Input data:
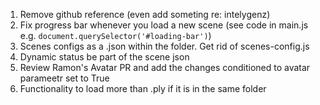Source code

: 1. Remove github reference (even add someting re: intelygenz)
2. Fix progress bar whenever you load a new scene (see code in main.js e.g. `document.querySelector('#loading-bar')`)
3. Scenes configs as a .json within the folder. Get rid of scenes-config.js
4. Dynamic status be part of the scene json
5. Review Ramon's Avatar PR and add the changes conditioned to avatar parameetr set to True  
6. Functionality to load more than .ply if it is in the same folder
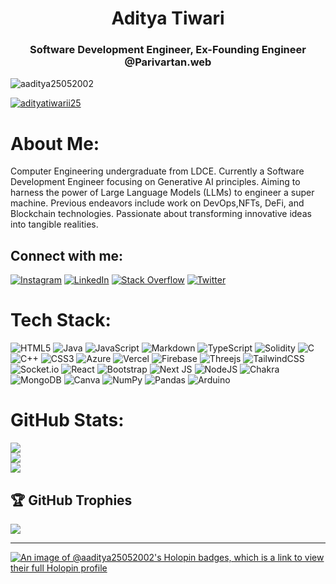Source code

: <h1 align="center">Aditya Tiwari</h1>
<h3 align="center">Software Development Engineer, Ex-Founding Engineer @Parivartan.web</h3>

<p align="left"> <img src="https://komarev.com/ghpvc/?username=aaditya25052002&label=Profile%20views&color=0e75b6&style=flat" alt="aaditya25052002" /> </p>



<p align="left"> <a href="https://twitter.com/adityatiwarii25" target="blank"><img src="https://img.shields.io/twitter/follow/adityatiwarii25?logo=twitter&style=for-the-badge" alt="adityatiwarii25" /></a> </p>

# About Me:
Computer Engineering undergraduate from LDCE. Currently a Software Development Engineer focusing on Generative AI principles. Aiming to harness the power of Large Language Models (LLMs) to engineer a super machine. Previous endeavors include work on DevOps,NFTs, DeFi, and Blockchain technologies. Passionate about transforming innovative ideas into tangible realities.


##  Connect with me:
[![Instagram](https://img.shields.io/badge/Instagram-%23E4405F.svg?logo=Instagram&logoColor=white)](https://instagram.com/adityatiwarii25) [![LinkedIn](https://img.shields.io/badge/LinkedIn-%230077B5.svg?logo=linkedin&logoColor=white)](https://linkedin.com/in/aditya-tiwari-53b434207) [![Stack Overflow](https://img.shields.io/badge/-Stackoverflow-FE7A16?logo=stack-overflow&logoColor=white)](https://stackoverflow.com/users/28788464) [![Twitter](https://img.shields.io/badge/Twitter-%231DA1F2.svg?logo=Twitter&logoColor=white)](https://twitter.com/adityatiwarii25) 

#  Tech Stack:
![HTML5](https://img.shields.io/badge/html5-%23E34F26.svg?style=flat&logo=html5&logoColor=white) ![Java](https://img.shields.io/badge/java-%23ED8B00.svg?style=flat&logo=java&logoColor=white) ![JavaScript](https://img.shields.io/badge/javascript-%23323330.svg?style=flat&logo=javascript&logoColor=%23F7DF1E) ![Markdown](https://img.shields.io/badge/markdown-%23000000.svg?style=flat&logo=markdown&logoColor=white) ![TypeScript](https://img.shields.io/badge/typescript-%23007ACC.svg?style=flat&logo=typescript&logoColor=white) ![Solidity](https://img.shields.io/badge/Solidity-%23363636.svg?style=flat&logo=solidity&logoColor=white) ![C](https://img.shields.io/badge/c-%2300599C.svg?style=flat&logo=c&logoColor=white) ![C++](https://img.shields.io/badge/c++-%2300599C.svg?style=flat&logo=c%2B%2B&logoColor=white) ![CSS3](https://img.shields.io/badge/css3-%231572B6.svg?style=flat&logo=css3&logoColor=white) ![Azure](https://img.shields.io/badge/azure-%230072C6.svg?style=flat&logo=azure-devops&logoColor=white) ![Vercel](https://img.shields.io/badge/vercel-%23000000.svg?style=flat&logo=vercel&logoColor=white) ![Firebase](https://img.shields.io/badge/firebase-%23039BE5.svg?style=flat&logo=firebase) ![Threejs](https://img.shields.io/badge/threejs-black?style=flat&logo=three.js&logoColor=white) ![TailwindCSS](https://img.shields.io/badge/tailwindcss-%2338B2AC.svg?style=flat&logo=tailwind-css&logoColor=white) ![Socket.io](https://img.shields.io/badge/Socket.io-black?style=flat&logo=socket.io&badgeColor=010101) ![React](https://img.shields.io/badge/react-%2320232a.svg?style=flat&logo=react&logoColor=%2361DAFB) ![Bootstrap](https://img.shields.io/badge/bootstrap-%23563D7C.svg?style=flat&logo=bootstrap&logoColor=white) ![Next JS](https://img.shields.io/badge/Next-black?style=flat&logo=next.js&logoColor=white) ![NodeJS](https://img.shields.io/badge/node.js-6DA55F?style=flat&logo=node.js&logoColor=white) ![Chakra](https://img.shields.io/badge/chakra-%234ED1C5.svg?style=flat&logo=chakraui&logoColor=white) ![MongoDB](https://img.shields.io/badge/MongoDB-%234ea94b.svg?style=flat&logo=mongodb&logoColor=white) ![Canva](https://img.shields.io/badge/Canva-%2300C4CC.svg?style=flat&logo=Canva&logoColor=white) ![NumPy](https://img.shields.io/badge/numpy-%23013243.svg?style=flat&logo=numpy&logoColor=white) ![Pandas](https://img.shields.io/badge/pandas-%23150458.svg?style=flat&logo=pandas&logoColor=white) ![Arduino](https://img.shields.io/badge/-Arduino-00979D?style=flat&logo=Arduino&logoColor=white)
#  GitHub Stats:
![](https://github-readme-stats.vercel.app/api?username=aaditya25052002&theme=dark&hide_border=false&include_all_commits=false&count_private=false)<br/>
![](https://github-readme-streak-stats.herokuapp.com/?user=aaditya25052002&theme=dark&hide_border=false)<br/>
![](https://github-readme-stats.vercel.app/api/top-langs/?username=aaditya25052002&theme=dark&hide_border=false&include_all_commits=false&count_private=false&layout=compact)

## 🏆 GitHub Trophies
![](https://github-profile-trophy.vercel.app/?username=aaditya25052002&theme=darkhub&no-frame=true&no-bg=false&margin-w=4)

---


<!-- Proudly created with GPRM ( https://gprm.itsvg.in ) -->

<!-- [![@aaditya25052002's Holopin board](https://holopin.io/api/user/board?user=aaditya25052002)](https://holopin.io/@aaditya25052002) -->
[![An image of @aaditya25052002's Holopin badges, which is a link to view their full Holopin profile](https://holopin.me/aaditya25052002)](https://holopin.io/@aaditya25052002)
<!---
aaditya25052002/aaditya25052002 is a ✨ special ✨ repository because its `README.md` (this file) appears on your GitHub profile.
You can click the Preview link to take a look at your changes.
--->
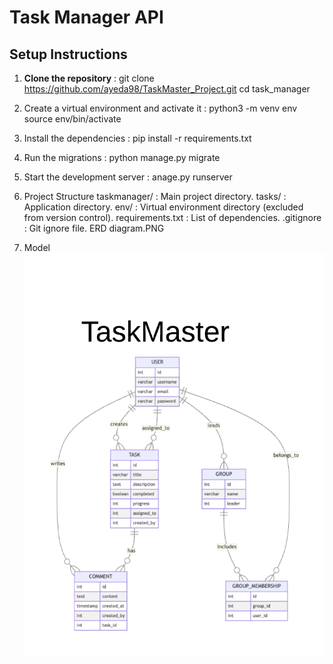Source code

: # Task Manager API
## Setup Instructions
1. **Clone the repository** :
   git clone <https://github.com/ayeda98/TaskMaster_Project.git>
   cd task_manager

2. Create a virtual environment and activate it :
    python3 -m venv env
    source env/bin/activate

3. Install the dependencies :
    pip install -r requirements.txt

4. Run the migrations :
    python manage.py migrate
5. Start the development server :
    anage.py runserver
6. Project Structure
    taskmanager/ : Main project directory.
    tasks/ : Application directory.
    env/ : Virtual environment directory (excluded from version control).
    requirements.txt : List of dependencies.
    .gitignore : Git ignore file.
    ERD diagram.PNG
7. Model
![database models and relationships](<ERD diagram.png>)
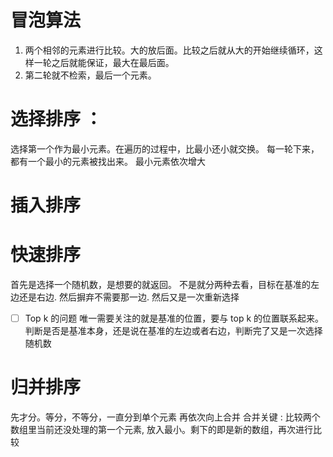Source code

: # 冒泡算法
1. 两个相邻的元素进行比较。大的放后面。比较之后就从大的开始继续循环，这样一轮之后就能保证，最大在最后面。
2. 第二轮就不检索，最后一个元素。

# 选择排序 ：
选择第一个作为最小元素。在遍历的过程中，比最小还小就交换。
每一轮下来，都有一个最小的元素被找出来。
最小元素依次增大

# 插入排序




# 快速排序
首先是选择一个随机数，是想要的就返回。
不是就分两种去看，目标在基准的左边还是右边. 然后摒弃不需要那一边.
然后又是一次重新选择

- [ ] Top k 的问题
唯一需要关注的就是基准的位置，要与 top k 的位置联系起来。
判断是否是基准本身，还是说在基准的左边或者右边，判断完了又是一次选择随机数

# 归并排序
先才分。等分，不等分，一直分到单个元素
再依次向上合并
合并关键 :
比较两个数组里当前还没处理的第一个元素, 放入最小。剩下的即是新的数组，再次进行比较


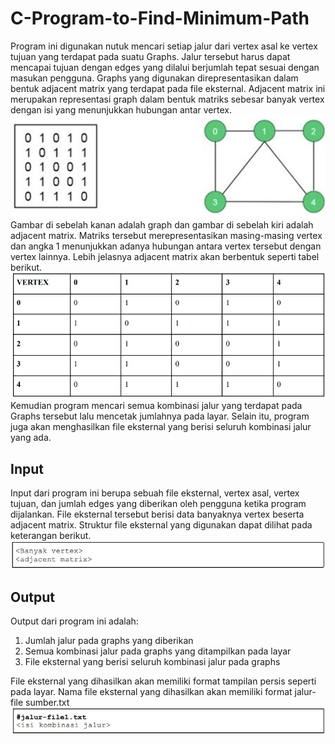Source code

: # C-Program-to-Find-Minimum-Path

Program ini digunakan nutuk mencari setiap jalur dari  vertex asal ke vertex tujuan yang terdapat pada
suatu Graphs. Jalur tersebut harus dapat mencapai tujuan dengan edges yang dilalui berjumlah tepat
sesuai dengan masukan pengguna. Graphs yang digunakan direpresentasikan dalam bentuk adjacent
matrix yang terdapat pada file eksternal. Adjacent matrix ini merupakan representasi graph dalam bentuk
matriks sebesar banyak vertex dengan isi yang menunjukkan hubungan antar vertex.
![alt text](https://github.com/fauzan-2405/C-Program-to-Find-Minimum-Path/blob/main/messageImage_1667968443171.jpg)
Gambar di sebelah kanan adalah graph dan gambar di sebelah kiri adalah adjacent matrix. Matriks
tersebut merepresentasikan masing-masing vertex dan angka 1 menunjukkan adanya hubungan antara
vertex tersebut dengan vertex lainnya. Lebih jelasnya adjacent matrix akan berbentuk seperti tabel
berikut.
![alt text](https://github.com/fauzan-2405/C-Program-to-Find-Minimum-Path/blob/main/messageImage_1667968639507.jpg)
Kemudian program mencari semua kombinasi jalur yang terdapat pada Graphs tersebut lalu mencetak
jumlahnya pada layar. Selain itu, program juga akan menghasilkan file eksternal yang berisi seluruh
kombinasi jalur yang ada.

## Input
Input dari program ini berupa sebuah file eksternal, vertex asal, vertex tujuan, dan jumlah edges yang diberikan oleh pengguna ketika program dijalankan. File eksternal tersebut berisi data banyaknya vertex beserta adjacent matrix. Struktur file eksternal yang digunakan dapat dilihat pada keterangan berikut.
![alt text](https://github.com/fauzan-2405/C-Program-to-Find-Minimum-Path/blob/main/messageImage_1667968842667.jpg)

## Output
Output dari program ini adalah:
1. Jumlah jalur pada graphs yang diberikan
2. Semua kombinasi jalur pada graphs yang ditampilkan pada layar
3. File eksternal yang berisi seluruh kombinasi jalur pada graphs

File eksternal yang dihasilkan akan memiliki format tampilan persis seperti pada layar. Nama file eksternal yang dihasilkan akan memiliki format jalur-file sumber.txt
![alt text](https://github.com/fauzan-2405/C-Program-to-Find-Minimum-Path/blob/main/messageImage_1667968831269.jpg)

Exercise details: Could you state how many lines of the entries contain the word "align"? Only the number is wanted.

Your response: 4